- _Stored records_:
Content starts

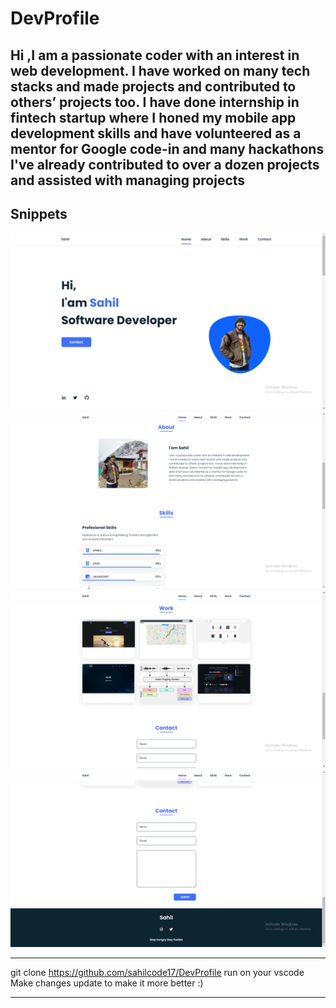 # DevProfile

## Hi ,I am a passionate coder with an interest in web development. I have worked on many tech stacks and made projects and contributed to others’ projects too. I have done internship in fintech startup where I honed my mobile app development skills and have volunteered as a mentor for Google code-in and many hackathons I've already contributed to over a dozen projects and assisted with managing projects

## Snippets

![home](assets\img\web1.PNG)
![dashboard](assets\img\web2.PNG)
![dashboard](assets\img\web3.PNG)
![dashboard](assets\img\web4.PNG)

---

git clone https://github.com/sahilcode17/DevProfile
run on your vscode
Make changes
update to make it more better :)

---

Content ends

- _WORK ORDER_:
Using the data above, show each line where "dashboard" occurs.

- _ANSWER SPACE_:
![dashboard](assets\img\web2.PNG)
![dashboard](assets\img\web3.PNG)
![dashboard](assets\img\web4.PNG)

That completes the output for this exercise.